When you chose Amazon Web Services for your cloud platform, you made a good decision. AWS remains on top because it continually improves and enhances its service provisions for its users. But it is a complex environment and one which many businesses cannot navigate with expertise.
Once data, apps, websites, and other infrastructure have been migrated, there is the issue of continued management, something that requires a solid level of expertise. Many businesses do not have this expertise in-house.
While AWS has its own support and automation for its users, it does not manage individual accounts. But it does understand the challenges and has established an AWS business model to meet the needs of its clients through a network of partners – organizations that meet its high standards for managed service providers.
What is AWS Partner Network?
AWS Partner Network serves a dual purpose. First, it’s a major business directory listing 1,000+ organizations that provide consulting and technical support to businesses that either want to move to the cloud or have already done so and need management or technical services.
AWS partner directory (APN) is the first place where 90% of the Fortune 100 and most of the Fortune 500 companies search for solutions and services. Not to mention countless startups and small-to-mid-sized enterprises.
Secondly, AWS Partner Network is an educational program, aimed at helping all the ecosystem participants adopt, deploy and scale AWS solutions.
The goal is that service providers not only manage current client services but also anticipate their clients’ needs, educate them as to those more advanced services and assist them in their efforts to become proficient themselves. This is what Amazon sees as the next-gen of managed service providers.
AWS Partnership Types
There are two types of AWS partners – Consulting and Technology
Consulting Partners provide AWS professional services in areas of infrastructure design, migration and/or development of new applications.

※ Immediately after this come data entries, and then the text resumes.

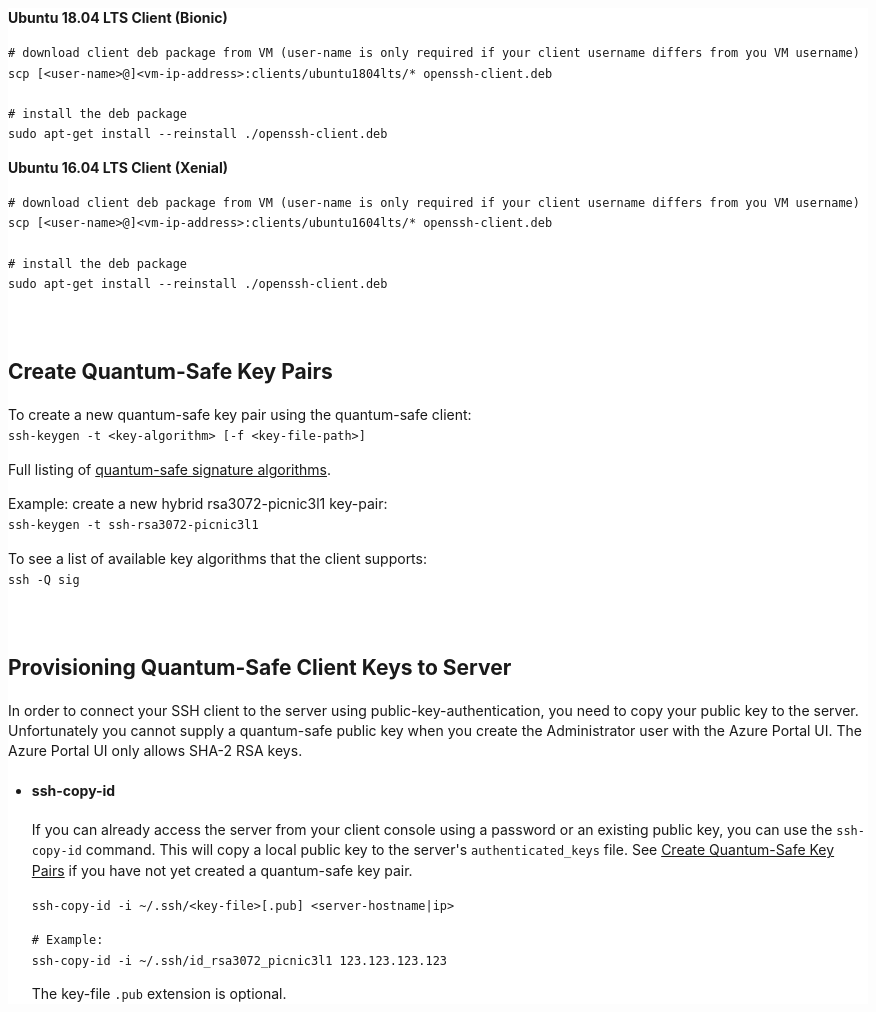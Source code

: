 __Ubuntu 18.04 LTS Client (Bionic)__
```
# download client deb package from VM (user-name is only required if your client username differs from you VM username)
scp [<user-name>@]<vm-ip-address>:clients/ubuntu1804lts/* openssh-client.deb

# install the deb package
sudo apt-get install --reinstall ./openssh-client.deb
```

__Ubuntu 16.04 LTS Client (Xenial)__
```
# download client deb package from VM (user-name is only required if your client username differs from you VM username)
scp [<user-name>@]<vm-ip-address>:clients/ubuntu1604lts/* openssh-client.deb

# install the deb package
sudo apt-get install --reinstall ./openssh-client.deb
```

<br>

## Create Quantum-Safe Key Pairs

To create a new quantum-safe key pair using the quantum-safe client:  
`ssh-keygen -t <key-algorithm> [-f <key-file-path>]`

Full listing of [quantum-safe signature algorithms](Algorithms.md#signature-algorithms).

Example: create a new hybrid rsa3072-picnic3l1 key-pair:  
`ssh-keygen -t ssh-rsa3072-picnic3l1` 

To see a list of available key algorithms that the client supports:  
`ssh -Q sig`


<br>

## __Provisioning Quantum-Safe Client Keys to Server__
In order to connect your SSH client to the server using public-key-authentication, you need to copy your public key to the server. Unfortunately you cannot supply a quantum-safe public key when you create the Administrator user with the Azure Portal UI. The Azure Portal UI only allows SHA-2 RSA keys.


- #### ssh-copy-id
    If you can already access the server from your client console using a password or an existing public key, you can use the `ssh-copy-id` command. This will copy a local public key to the server's `authenticated_keys` file. See [Create Quantum-Safe Key Pairs](#create-quantum-safe-key-pairs) if you have not yet created a quantum-safe key pair.  
    ```
    ssh-copy-id -i ~/.ssh/<key-file>[.pub] <server-hostname|ip>
    ```
    ```
    # Example:
    ssh-copy-id -i ~/.ssh/id_rsa3072_picnic3l1 123.123.123.123
    ```
    The key-file `.pub` extension is optional.
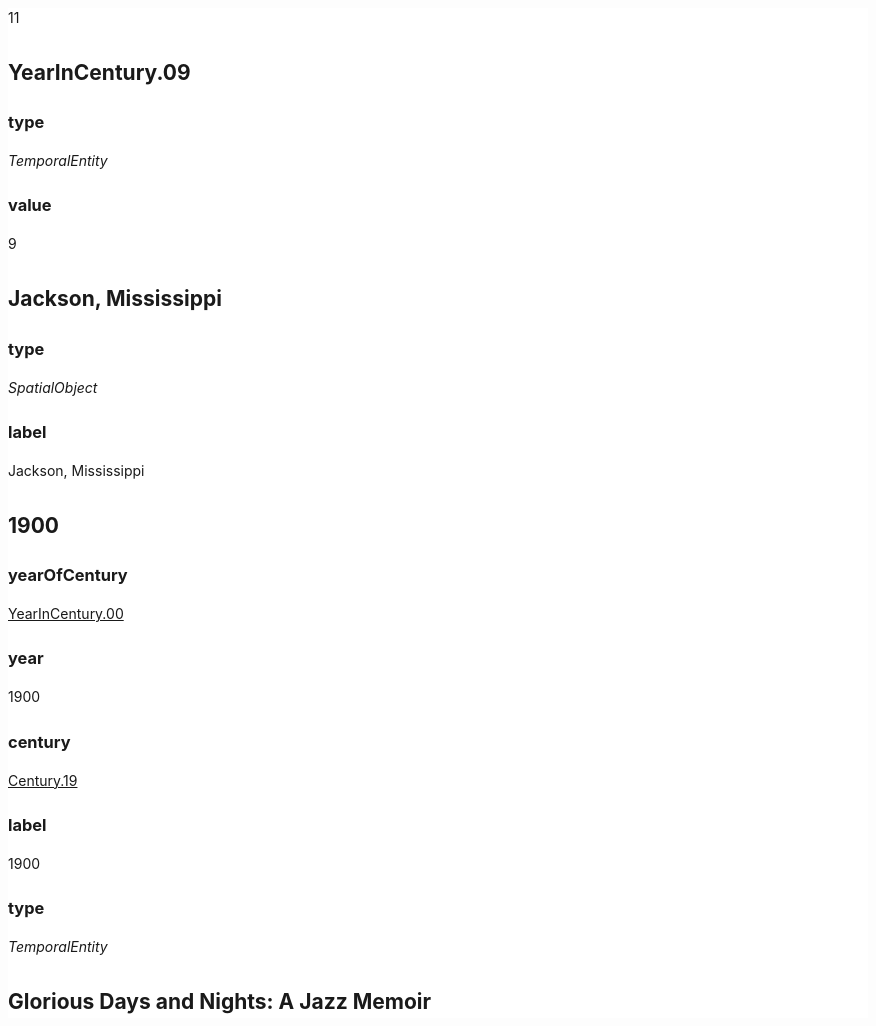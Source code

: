 
11

## YearInCentury.09

### type


*TemporalEntity*

### value


9

## Jackson, Mississippi

### type


*SpatialObject*

### label


Jackson, Mississippi

## 1900

### yearOfCentury


[YearInCentury.00](#YearInCentury.00)

### year


1900

### century


[Century.19](#Century.19)

### label


1900

### type


*TemporalEntity*

## Glorious Days and Nights: A Jazz Memoir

A key member of the AWS partner ecosystem in this category include:
- AWS Managed Service Providers (MSPs)
- Resellers and Value-Added Resellers (VARs)
- System Integrators (SIs)
- Strategic Consultancies
- Digital Agencies.
Every partner is categorized into Registered, Standard, Advanced and Premier, depending on the level of accreditation they have earned.
Technology Partners are companies that provide tools that are hosted on, or integrated with AWS such as SaaS and PaaS tools, AWS development tools, management, and security offerings. AWS partner-level categorization is the same as for Consulting partners – Standard, Advanced, and Premier.
Note: AWS thoroughly vets all the contenders before adding them to their books. Every organization has to meet certain AWS partnership requirements to earn a respective cert level:
AWS Partner Specialties Explained
AWS partner directory has listings organized:
- by industry
- by desired solutions
- by types of services and workloads.
In general, AWS approved Managed Service Providers serve their traditional roles of designing, building, and implementing cloud migrations, as well as running and operating those existing environments. But, through education and their investigations, AWS customers no longer simply want the management of their current environment.
They want to move beyond the basics, and they want MSPs who can analyze their needs, make recommendations, and provide the expertise to bring greater agility, optimization, and innovation going forward.
Now that you have the basic background of AWS partnerships and what they offer, it is time to look at your options, your specific needs, and find your partner. Here are your tasks.
Choosing the Right Partner – 3 Factors to Consider
Look carefully at a potential partner, for the following three things:
1. Is this partner focused on the AWS platform? AWS ecosystem constantly evolves as the company releases new tools and makes continual improvements to existing ones. When choosing a partner, you’ll want an organization whose sole focus is on AWS rather than several major cloud platforms.
You want a partner who will keep current with all of the improvements and changes, or it cannot manage your cloud presence in the best way.
2. Review the competencies and certifications that your potential partner holds. As questions about how those relate to what your needs are. Partners have to invest in training and development to gain their certifications, and they should be continually adding competencies and certifications. Ask for the historical evidence of continual increases in certifications.
3. Look at the engineering team. What pro certifications do they hold? Current certifications include developer, architect, SysOps administrator, solutions architect, and DevOps engineer. While not all are critical to your initial management needs, they may become so. Choosing the Right Partner – Questions to Ask Before You Make a Partnership Decision
Certainly, you have questions to ask of any partner you are considering, such as those mentioned above. But before you even get into that, there are questions you need to ask yourself.
- Can you identify your goals?
- Do you want greater agility, faster time to market, adoption of new technology, and/or cost savings?
- Have you set your priorities for those goals above?
- These must be communicated to any partner you choose.
- Do you already have in-house AWS expertise?
- If so, what is that level of expertise?
- Do you want to secure in-house resources or use a wholly outsourced solution?
- If you plan to outsource, how involved do you want to be with management operations?